Du programme au système#

Dans le module précédent, on s’est concentré sur les outils du programmeur individuel : les types, les tests, git, les dépendances, l’intégration continue. Ces outils permettent de construire et de vérifier si un programme est correct ou non. Mais un logiciel réel n’est presque jamais un programme simple. C’est un ensemble de composants qui interagissent : une base de données, une API, un système de cache, une file de messages, des services qui communiquent entre eux. Le passage du programme au système est l’un des sauts conceptuels les plus importants en génie logiciel, et c’est le sujet de ce module.

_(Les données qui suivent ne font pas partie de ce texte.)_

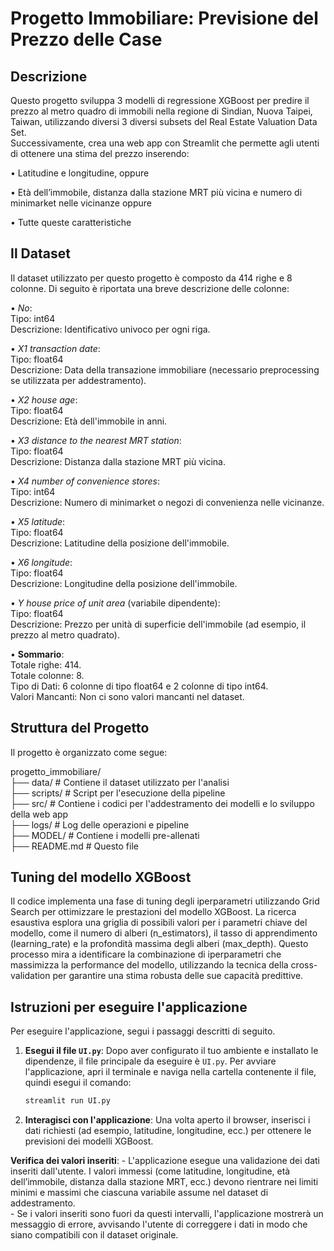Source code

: # Progetto Immobiliare: Previsione del Prezzo delle Case

## Descrizione
Questo progetto sviluppa 3 modelli di regressione XGBoost per predire il prezzo al metro quadro di immobili nella regione di Sindian, Nuova Taipei, Taiwan, utilizzando diversi 3 diversi subsets del Real Estate Valuation Data Set.  
Successivamente, crea una web app con Streamlit che permette agli utenti di ottenere una stima del prezzo inserendo:

• Latitudine e longitudine, oppure

• Età dell’immobile, distanza dalla stazione MRT più vicina e numero di minimarket nelle vicinanze oppure

• Tutte queste caratteristiche

## Il Dataset
Il dataset utilizzato per questo progetto è composto da 414 righe e 8 colonne. Di seguito è riportata una breve descrizione delle colonne:

• *No*:  
    Tipo: int64  
    Descrizione: Identificativo univoco per ogni riga.  

• *X1 transaction date*:  
    Tipo: float64  
    Descrizione: Data della transazione immobiliare (necessario preprocessing se utilizzata per addestramento).
  
• *X2 house age*:  
    Tipo: float64  
    Descrizione: Età dell'immobile in anni.  

• *X3 distance to the nearest MRT station*:  
    Tipo: float64  
    Descrizione: Distanza dalla stazione MRT più vicina.  

• *X4 number of convenience stores*:  
    Tipo: int64  
    Descrizione: Numero di minimarket o negozi di convenienza nelle vicinanze.  

• *X5 latitude*:  
    Tipo: float64  
    Descrizione: Latitudine della posizione dell'immobile.  

• *X6 longitude*:  
    Tipo: float64  
    Descrizione: Longitudine della posizione dell'immobile.  
  
• *Y house price of unit area* (variabile dipendente):  
    Tipo: float64  
    Descrizione: Prezzo per unità di superficie dell'immobile (ad esempio, il prezzo al metro quadrato).  
  
•  **Sommario**:  
Totale righe: 414.  
Totale colonne: 8.  
Tipo di Dati: 6 colonne di tipo float64 e 2 colonne di tipo int64.  
Valori Mancanti: Non ci sono valori mancanti nel dataset.  

## Struttura del Progetto
Il progetto è organizzato come segue:

progetto_immobiliare/  
├── data/             # Contiene il dataset utilizzato per l'analisi  
├── scripts/          # Script per l'esecuzione della pipeline  
├── src/              # Contiene i codici per l'addestramento dei modelli e lo sviluppo della web app  
├── logs/             # Log delle operazioni e pipeline  
├── MODEL/            # Contiene i modelli pre-allenati  
├── README.md         # Questo file  


## Tuning del modello XGBoost
Il codice implementa una fase di tuning degli iperparametri utilizzando Grid Search per ottimizzare le prestazioni del modello XGBoost. La ricerca esaustiva esplora una griglia di possibili valori per i parametri chiave del modello, come il numero di alberi (n_estimators), il tasso di apprendimento (learning_rate) e la profondità massima degli alberi (max_depth). Questo processo mira a identificare la combinazione di iperparametri che massimizza la performance del modello, utilizzando la tecnica della cross-validation per garantire una stima robusta delle sue capacità predittive.


## Istruzioni per eseguire l'applicazione
Per eseguire l'applicazione, segui i passaggi descritti di seguito.

1. **Esegui il file `UI.py`**:
    Dopo aver configurato il tuo ambiente e installato le dipendenze, il file principale da eseguire è `UI.py`. Per avviare l'applicazione, apri il terminale e naviga nella cartella contenente il file, quindi esegui il comando:

    ```bash
    streamlit run UI.py
    ```

2. **Interagisci con l'applicazione**:
    Una volta aperto il browser, inserisci i dati richiesti (ad esempio, latitudine, longitudine, ecc.) per ottenere le previsioni dei modelli XGBoost.  

 **Verifica dei valori inseriti**:
    - L'applicazione esegue una validazione dei dati inseriti dall'utente.   I valori immessi (come latitudine, longitudine, età dell’immobile, distanza dalla stazione MRT, ecc.) devono rientrare nei limiti minimi e massimi che ciascuna variabile assume nel dataset di addestramento.  
    - Se i valori inseriti sono fuori da questi intervalli, l'applicazione mostrerà un messaggio di errore, avvisando l'utente di correggere i dati in modo che siano compatibili con il dataset originale.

En 1986, Fred Brooks publie son célèbre essai No Silver Bullet, dans lequel il distingue deux types de difficulté en développement logiciel. La difficulté accidentelle vient des outils imparfaits : un langage verbeux, un compilateur lent, un débogueur limité. Ces difficultés se résolvent avec de meilleurs outils, et c’est en grande partie ce qu’on a vu dans le module précédent. Mais la difficulté essentielle est d’une autre nature : elle vient de la complexité intrinsèque du problème qu’on cherche à résoudre. Un système de commerce en ligne doit gérer des utilisateurs, des produits, des inventaires, des paiements, des livraisons, des remboursements, des notifications, de la fraude. Cette complexité ne disparaît pas avec de meilleurs outils. Elle ne peut être que gérée, et c’est précisément le défi que ce module aborde.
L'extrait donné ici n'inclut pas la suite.